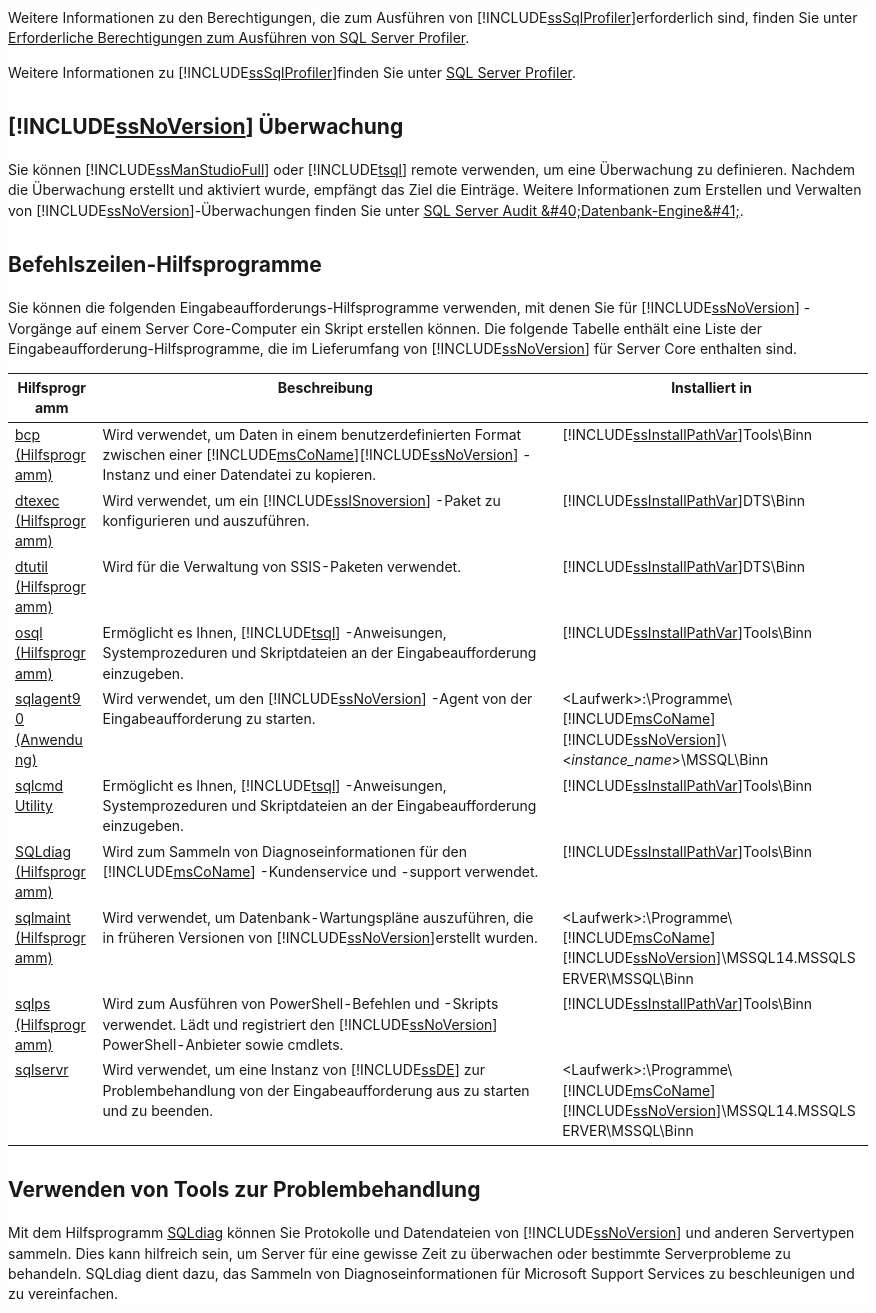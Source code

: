  Weitere Informationen zu den Berechtigungen, die zum Ausführen von [!INCLUDE[ssSqlProfiler](../../includes/sssqlprofiler-md.md)]erforderlich sind, finden Sie unter [Erforderliche Berechtigungen zum Ausführen von SQL Server Profiler](../../tools/sql-server-profiler/permissions-required-to-run-sql-server-profiler.md).  
  
 Weitere Informationen zu [!INCLUDE[ssSqlProfiler](../../includes/sssqlprofiler-md.md)]finden Sie unter [SQL Server Profiler](../../tools/sql-server-profiler/sql-server-profiler.md).  
  
##  <a name="BKMK_Auditing"></a> [!INCLUDE[ssNoVersion](../../includes/ssnoversion-md.md)] Überwachung  
 Sie können [!INCLUDE[ssManStudioFull](../../includes/ssmanstudiofull-md.md)] oder [!INCLUDE[tsql](../../includes/tsql-md.md)] remote verwenden, um eine Überwachung zu definieren. Nachdem die Überwachung erstellt und aktiviert wurde, empfängt das Ziel die Einträge. Weitere Informationen zum Erstellen und Verwalten von [!INCLUDE[ssNoVersion](../../includes/ssnoversion-md.md)]-Überwachungen finden Sie unter [SQL Server Audit &amp;#40;Datenbank-Engine&amp;#41;](../../relational-databases/security/auditing/sql-server-audit-database-engine.md).  
  
##  <a name="BKMK_CMD"></a> Befehlszeilen-Hilfsprogramme  
 Sie können die folgenden Eingabeaufforderungs-Hilfsprogramme verwenden, mit denen Sie für [!INCLUDE[ssNoVersion](../../includes/ssnoversion-md.md)] -Vorgänge auf einem Server Core-Computer ein Skript erstellen können. Die folgende Tabelle enthält eine Liste der Eingabeaufforderung-Hilfsprogramme, die im Lieferumfang von [!INCLUDE[ssNoVersion](../../includes/ssnoversion-md.md)] für Server Core enthalten sind.  
  
|**Hilfsprogramm**|**Beschreibung**|**Installiert in**|  
|-----------------|---------------------|----------------------|  
|[bcp (Hilfsprogramm)](../../tools/bcp-utility.md)|Wird verwendet, um Daten in einem benutzerdefinierten Format zwischen einer [!INCLUDE[msCoName](../../includes/msconame-md.md)][!INCLUDE[ssNoVersion](../../includes/ssnoversion-md.md)] -Instanz und einer Datendatei zu kopieren.|[!INCLUDE[ssInstallPathVar](../../includes/ssinstallpathvar-md.md)]Tools\Binn|  
|[dtexec (Hilfsprogramm)](../../integration-services/packages/dtexec-utility.md)|Wird verwendet, um ein [!INCLUDE[ssISnoversion](../../includes/ssisnoversion-md.md)] -Paket zu konfigurieren und auszuführen.|[!INCLUDE[ssInstallPathVar](../../includes/ssinstallpathvar-md.md)]DTS\Binn|  
|[dtutil (Hilfsprogramm)](../../integration-services/dtutil-utility.md)|Wird für die Verwaltung von SSIS-Paketen verwendet.|[!INCLUDE[ssInstallPathVar](../../includes/ssinstallpathvar-md.md)]DTS\Binn|  
|[osql (Hilfsprogramm)](../../tools/osql-utility.md)|Ermöglicht es Ihnen, [!INCLUDE[tsql](../../includes/tsql-md.md)] -Anweisungen, Systemprozeduren und Skriptdateien an der Eingabeaufforderung einzugeben.|[!INCLUDE[ssInstallPathVar](../../includes/ssinstallpathvar-md.md)]Tools\Binn|  
|[sqlagent90 (Anwendung)](../../tools/sqlagent90-application.md)|Wird verwendet, um den [!INCLUDE[ssNoVersion](../../includes/ssnoversion-md.md)] -Agent von der Eingabeaufforderung zu starten.|\<Laufwerk>:\Programme\\[!INCLUDE[msCoName](../../includes/msconame-md.md)][!INCLUDE[ssNoVersion](../../includes/ssnoversion-md.md)]\\<*instance_name*>\MSSQL\Binn|  
|[sqlcmd Utility](../../tools/sqlcmd-utility.md)|Ermöglicht es Ihnen, [!INCLUDE[tsql](../../includes/tsql-md.md)] -Anweisungen, Systemprozeduren und Skriptdateien an der Eingabeaufforderung einzugeben.|[!INCLUDE[ssInstallPathVar](../../includes/ssinstallpathvar-md.md)]Tools\Binn|  
|[SQLdiag (Hilfsprogramm)](../../tools/sqldiag-utility.md)|Wird zum Sammeln von Diagnoseinformationen für den [!INCLUDE[msCoName](../../includes/msconame-md.md)] -Kundenservice und -support verwendet.|[!INCLUDE[ssInstallPathVar](../../includes/ssinstallpathvar-md.md)]Tools\Binn|  
|[sqlmaint (Hilfsprogramm)](../../tools/sqlmaint-utility.md)|Wird verwendet, um Datenbank-Wartungspläne auszuführen, die in früheren Versionen von [!INCLUDE[ssNoVersion](../../includes/ssnoversion-md.md)]erstellt wurden.|\<Laufwerk>:\Programme\\[!INCLUDE[msCoName](../../includes/msconame-md.md)][!INCLUDE[ssNoVersion](../../includes/ssnoversion-md.md)]\MSSQL14.MSSQLSERVER\MSSQL\Binn|  
|[sqlps (Hilfsprogramm)](../../tools/sqlps-utility.md)|Wird zum Ausführen von PowerShell-Befehlen und -Skripts verwendet. Lädt und registriert den [!INCLUDE[ssNoVersion](../../includes/ssnoversion-md.md)] PowerShell-Anbieter sowie cmdlets.|[!INCLUDE[ssInstallPathVar](../../includes/ssinstallpathvar-md.md)]Tools\Binn|  
|[sqlservr](../../tools/sqlservr-application.md)|Wird verwendet, um eine Instanz von [!INCLUDE[ssDE](../../includes/ssde-md.md)] zur Problembehandlung von der Eingabeaufforderung aus zu starten und zu beenden.|\<Laufwerk>:\Programme\\[!INCLUDE[msCoName](../../includes/msconame-md.md)][!INCLUDE[ssNoVersion](../../includes/ssnoversion-md.md)]\MSSQL14.MSSQLSERVER\MSSQL\Binn|  
  
##  <a name="BKMK_troubleshoot"></a> Verwenden von Tools zur Problembehandlung  
 Mit dem Hilfsprogramm [SQLdiag](../../tools/sqldiag-utility.md) können Sie Protokolle und Datendateien von [!INCLUDE[ssNoVersion](../../includes/ssnoversion-md.md)] und anderen Servertypen sammeln. Dies kann hilfreich sein, um Server für eine gewisse Zeit zu überwachen oder bestimmte Serverprobleme zu behandeln. SQLdiag dient dazu, das Sammeln von Diagnoseinformationen für Microsoft Support Services zu beschleunigen und zu vereinfachen.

====

_Your goal_. Without any pictures, repeat the listing exactly.

_Solution for this exercise_.
Source code

:  Weitere Informationen zu den Berechtigungen, die zum Ausführen von [!INCLUDE[ssSqlProfiler](../../includes/sssqlprofiler-md.md)]erforderlich sind, finden Sie unter [Erforderliche Berechtigungen zum Ausführen von SQL Server Profiler](../../tools/sql-server-profiler/permissions-required-to-run-sql-server-profiler.md).  
  
 Weitere Informationen zu [!INCLUDE[ssSqlProfiler](../../includes/sssqlprofiler-md.md)]finden Sie unter [SQL Server Profiler](../../tools/sql-server-profiler/sql-server-profiler.md).  
  
##  <a name="BKMK_Auditing"></a> [!INCLUDE[ssNoVersion](../../includes/ssnoversion-md.md)] Überwachung  
 Sie können [!INCLUDE[ssManStudioFull](../../includes/ssmanstudiofull-md.md)] oder [!INCLUDE[tsql](../../includes/tsql-md.md)] remote verwenden, um eine Überwachung zu definieren. Nachdem die Überwachung erstellt und aktiviert wurde, empfängt das Ziel die Einträge. Weitere Informationen zum Erstellen und Verwalten von [!INCLUDE[ssNoVersion](../../includes/ssnoversion-md.md)]-Überwachungen finden Sie unter [SQL Server Audit &amp;#40;Datenbank-Engine&amp;#41;](../../relational-databases/security/auditing/sql-server-audit-database-engine.md).  
  
##  <a name="BKMK_CMD"></a> Befehlszeilen-Hilfsprogramme  
 Sie können die folgenden Eingabeaufforderungs-Hilfsprogramme verwenden, mit denen Sie für [!INCLUDE[ssNoVersion](../../includes/ssnoversion-md.md)] -Vorgänge auf einem Server Core-Computer ein Skript erstellen können. Die folgende Tabelle enthält eine Liste der Eingabeaufforderung-Hilfsprogramme, die im Lieferumfang von [!INCLUDE[ssNoVersion](../../includes/ssnoversion-md.md)] für Server Core enthalten sind.  
  
|**Hilfsprogramm**|**Beschreibung**|**Installiert in**|  
|-----------------|---------------------|----------------------|  
|[bcp (Hilfsprogramm)](../../tools/bcp-utility.md)|Wird verwendet, um Daten in einem benutzerdefinierten Format zwischen einer [!INCLUDE[msCoName](../../includes/msconame-md.md)][!INCLUDE[ssNoVersion](../../includes/ssnoversion-md.md)] -Instanz und einer Datendatei zu kopieren.|[!INCLUDE[ssInstallPathVar](../../includes/ssinstallpathvar-md.md)]Tools\Binn|  
|[dtexec (Hilfsprogramm)](../../integration-services/packages/dtexec-utility.md)|Wird verwendet, um ein [!INCLUDE[ssISnoversion](../../includes/ssisnoversion-md.md)] -Paket zu konfigurieren und auszuführen.|[!INCLUDE[ssInstallPathVar](../../includes/ssinstallpathvar-md.md)]DTS\Binn|  
|[dtutil (Hilfsprogramm)](../../integration-services/dtutil-utility.md)|Wird für die Verwaltung von SSIS-Paketen verwendet.|[!INCLUDE[ssInstallPathVar](../../includes/ssinstallpathvar-md.md)]DTS\Binn|  
|[osql (Hilfsprogramm)](../../tools/osql-utility.md)|Ermöglicht es Ihnen, [!INCLUDE[tsql](../../includes/tsql-md.md)] -Anweisungen, Systemprozeduren und Skriptdateien an der Eingabeaufforderung einzugeben.|[!INCLUDE[ssInstallPathVar](../../includes/ssinstallpathvar-md.md)]Tools\Binn|  
|[sqlagent90 (Anwendung)](../../tools/sqlagent90-application.md)|Wird verwendet, um den [!INCLUDE[ssNoVersion](../../includes/ssnoversion-md.md)] -Agent von der Eingabeaufforderung zu starten.|\<Laufwerk>:\Programme\\[!INCLUDE[msCoName](../../includes/msconame-md.md)][!INCLUDE[ssNoVersion](../../includes/ssnoversion-md.md)]\\<*instance_name*>\MSSQL\Binn|  
|[sqlcmd Utility](../../tools/sqlcmd-utility.md)|Ermöglicht es Ihnen, [!INCLUDE[tsql](../../includes/tsql-md.md)] -Anweisungen, Systemprozeduren und Skriptdateien an der Eingabeaufforderung einzugeben.|[!INCLUDE[ssInstallPathVar](../../includes/ssinstallpathvar-md.md)]Tools\Binn|  
|[SQLdiag (Hilfsprogramm)](../../tools/sqldiag-utility.md)|Wird zum Sammeln von Diagnoseinformationen für den [!INCLUDE[msCoName](../../includes/msconame-md.md)] -Kundenservice und -support verwendet.|[!INCLUDE[ssInstallPathVar](../../includes/ssinstallpathvar-md.md)]Tools\Binn|  
|[sqlmaint (Hilfsprogramm)](../../tools/sqlmaint-utility.md)|Wird verwendet, um Datenbank-Wartungspläne auszuführen, die in früheren Versionen von [!INCLUDE[ssNoVersion](../../includes/ssnoversion-md.md)]erstellt wurden.|\<Laufwerk>:\Programme\\[!INCLUDE[msCoName](../../includes/msconame-md.md)][!INCLUDE[ssNoVersion](../../includes/ssnoversion-md.md)]\MSSQL14.MSSQLSERVER\MSSQL\Binn|  
|[sqlps (Hilfsprogramm)](../../tools/sqlps-utility.md)|Wird zum Ausführen von PowerShell-Befehlen und -Skripts verwendet. Lädt und registriert den [!INCLUDE[ssNoVersion](../../includes/ssnoversion-md.md)] PowerShell-Anbieter sowie cmdlets.|[!INCLUDE[ssInstallPathVar](../../includes/ssinstallpathvar-md.md)]Tools\Binn|  
|[sqlservr](../../tools/sqlservr-application.md)|Wird verwendet, um eine Instanz von [!INCLUDE[ssDE](../../includes/ssde-md.md)] zur Problembehandlung von der Eingabeaufforderung aus zu starten und zu beenden.|\<Laufwerk>:\Programme\\[!INCLUDE[msCoName](../../includes/msconame-md.md)][!INCLUDE[ssNoVersion](../../includes/ssnoversion-md.md)]\MSSQL14.MSSQLSERVER\MSSQL\Binn|  
  
##  <a name="BKMK_troubleshoot"></a> Verwenden von Tools zur Problembehandlung  
 Mit dem Hilfsprogramm [SQLdiag](../../tools/sqldiag-utility.md) können Sie Protokolle und Datendateien von [!INCLUDE[ssNoVersion](../../includes/ssnoversion-md.md)] und anderen Servertypen sammeln. Dies kann hilfreich sein, um Server für eine gewisse Zeit zu überwachen oder bestimmte Serverprobleme zu behandeln. SQLdiag dient dazu, das Sammeln von Diagnoseinformationen für Microsoft Support Services zu beschleunigen und zu vereinfachen.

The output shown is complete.